# Records to process
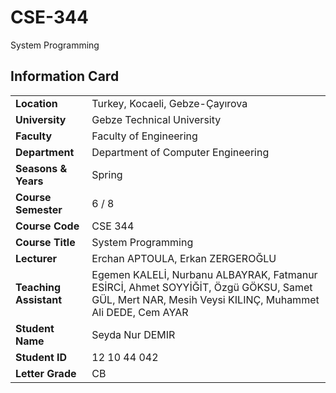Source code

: # CSE-344
System Programming

## Information Card
| | |
| --- | --- |
| **Location** | Turkey, Kocaeli, Gebze-Çayırova |
| **University** | Gebze Technical University |
| **Faculty** | Faculty of Engineering |
| **Department** | Department of Computer Engineering |
| **Seasons & Years** | Spring |
| **Course Semester** | 6 / 8 |
| **Course Code** | CSE 344 |
| **Course Title** | System Programming |
| **Lecturer** | Erchan APTOULA, Erkan ZERGEROĞLU |
| **Teaching Assistant** | Egemen KALELİ, Nurbanu ALBAYRAK, Fatmanur ESİRCİ, Ahmet SOYYİĞİT, Özgü GÖKSU, Samet GÜL, Mert NAR, Mesih Veysi KILINÇ, Muhammet Ali DEDE, Cem AYAR |
| **Student Name** | Seyda Nur DEMIR |
| **Student ID** | 12 10 44 042 |
| **Letter Grade** | CB |
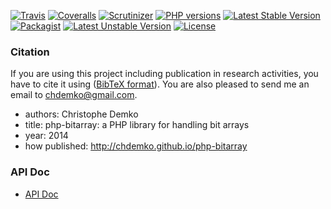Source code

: [![Travis](https://img.shields.io/travis/chdemko/php-bitarray.svg)](http://travis-ci.org/chdemko/php-bitarray)
[![Coveralls](https://img.shields.io/coveralls/chdemko/php-bitarray.svg)](https://coveralls.io/r/chdemko/php-bitarray?branch=master)
[![Scrutinizer](https://img.shields.io/scrutinizer/g/chdemko/php-bitarray.svg)](https://scrutinizer-ci.com/g/chdemko/php-bitarray/?branch=master)
[![PHP versions](https://img.shields.io/php-eye/chdemko/sorted-collections.svg)](https://packagist.org/packages/chdemko/sorted-collections)
[![Latest Stable Version](https://img.shields.io/packagist/v/chdemko/bitarray.svg)](https://packagist.org/packages/chdemko/bitarray)
[![Packagist](https://img.shields.io/packagist/dt/chdemko/bitarray.svg)](https://packagist.org/packages/chdemko/bitarray)
[![Latest Unstable Version](https://poser.pugx.org/chdemko/bitarray/v/unstable.svg)](https://packagist.org/packages/chdemko/bitarray)
[![License](https://poser.pugx.org/chdemko/sorted-collections/license.svg)](https://raw.githubusercontent.com/chdemko/php-sorted-collections/master/LICENSE)

### Citation

If you are using this project including publication in research activities, you have to cite it using ([BibTeX format](https://raw.github.com/chdemko/php-bitarray/master/cite.bib)). You are also pleased to send me an email to chdemko@gmail.com.
* authors: Christophe Demko
* title: php-bitarray: a PHP library for handling bit arrays
* year: 2014
* how published: http://chdemko.github.io/php-bitarray

### API Doc
* [API Doc](api)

# The problem
Please output all of the entries above exactly, but without any picture.

# Answer
Source code

: # CSE-344
System Programming

## Information Card
| | |
| --- | --- |
| **Location** | Turkey, Kocaeli, Gebze-Çayırova |
| **University** | Gebze Technical University |
| **Faculty** | Faculty of Engineering |
| **Department** | Department of Computer Engineering |
| **Seasons & Years** | Spring |
| **Course Semester** | 6 / 8 |
| **Course Code** | CSE 344 |
| **Course Title** | System Programming |
| **Lecturer** | Erchan APTOULA, Erkan ZERGEROĞLU |
| **Teaching Assistant** | Egemen KALELİ, Nurbanu ALBAYRAK, Fatmanur ESİRCİ, Ahmet SOYYİĞİT, Özgü GÖKSU, Samet GÜL, Mert NAR, Mesih Veysi KILINÇ, Muhammet Ali DEDE, Cem AYAR |
| **Student Name** | Seyda Nur DEMIR |
| **Student ID** | 12 10 44 042 |
| **Letter Grade** | CB |
Source code

: [![Travis](https://img.shields.io/travis/chdemko/php-bitarray.svg)](http://travis-ci.org/chdemko/php-bitarray)
[![Coveralls](https://img.shields.io/coveralls/chdemko/php-bitarray.svg)](https://coveralls.io/r/chdemko/php-bitarray?branch=master)
[![Scrutinizer](https://img.shields.io/scrutinizer/g/chdemko/php-bitarray.svg)](https://scrutinizer-ci.com/g/chdemko/php-bitarray/?branch=master)
[![PHP versions](https://img.shields.io/php-eye/chdemko/sorted-collections.svg)](https://packagist.org/packages/chdemko/sorted-collections)
[![Latest Stable Version](https://img.shields.io/packagist/v/chdemko/bitarray.svg)](https://packagist.org/packages/chdemko/bitarray)
[![Packagist](https://img.shields.io/packagist/dt/chdemko/bitarray.svg)](https://packagist.org/packages/chdemko/bitarray)
[![Latest Unstable Version](https://poser.pugx.org/chdemko/bitarray/v/unstable.svg)](https://packagist.org/packages/chdemko/bitarray)
[![License](https://poser.pugx.org/chdemko/sorted-collections/license.svg)](https://raw.githubusercontent.com/chdemko/php-sorted-collections/master/LICENSE)

### Citation

If you are using this project including publication in research activities, you have to cite it using ([BibTeX format](https://raw.github.com/chdemko/php-bitarray/master/cite.bib)). You are also pleased to send me an email to chdemko@gmail.com.
* authors: Christophe Demko
* title: php-bitarray: a PHP library for handling bit arrays
* year: 2014
* how published: http://chdemko.github.io/php-bitarray

### API Doc
* [API Doc](api)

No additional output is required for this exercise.